I'm trying to get the redirects of some Wikipedia pages, but what I get from requests .history
is a bit strange to me.
If I do:
>>> request = requests.get("https://en.wikipedia.org/wiki/barcelona", allow_redirects=True)
>>> request.url
u'https://en.wikipedia.org/wiki/Barcelona'
>>> request.history
[<Response [301]>]
As you can see, the redirection is correct and I get the same URL in .history
as what I get when accessing the page from the browser.
But if I do:
>>> request = requests.get("https://en.wikipedia.org/wiki/Yardymli_Rayon", allow_redirects=True)
>>> request.url
u'https://en.wikipedia.org/wiki/Yardymli_Rayon'
>>> request.history
[]
The .history
is empty but in the browser I see that the URL has actually changed to: https://en.wikipedia.org/wiki/Yardymli_District
Anyone knows how to solve it?
Requests doesn't show the redirect because you're not actually being redirected in the HTTP sense. Wikipedia does some JavaScript trickery (probably HTML5 history modification and pushState) to change the address that's shown in the address bar, but that doesn't apply to Requests, of course.

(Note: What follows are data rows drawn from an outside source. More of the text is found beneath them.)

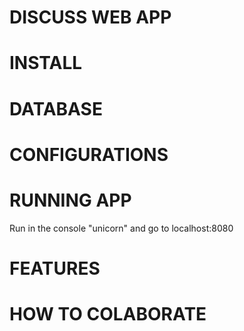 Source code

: 
# DISCUSS WEB APP

# INSTALL

# DATABASE

# CONFIGURATIONS

# RUNNING APP

Run in the console "unicorn" and go to localhost:8080

# FEATURES

# HOW TO COLABORATE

In other words, both requests
and your browser are correct: requests
is showing the URL you actually requested (and Wikipedia actually served), while your browser's address bar is showing the 'proper', canonical URL.
You could parse the response and look for the <link rel="canonical">
tag if you want to find out the 'proper' URL from your script, or fetch articles over Wikipedia's API instead.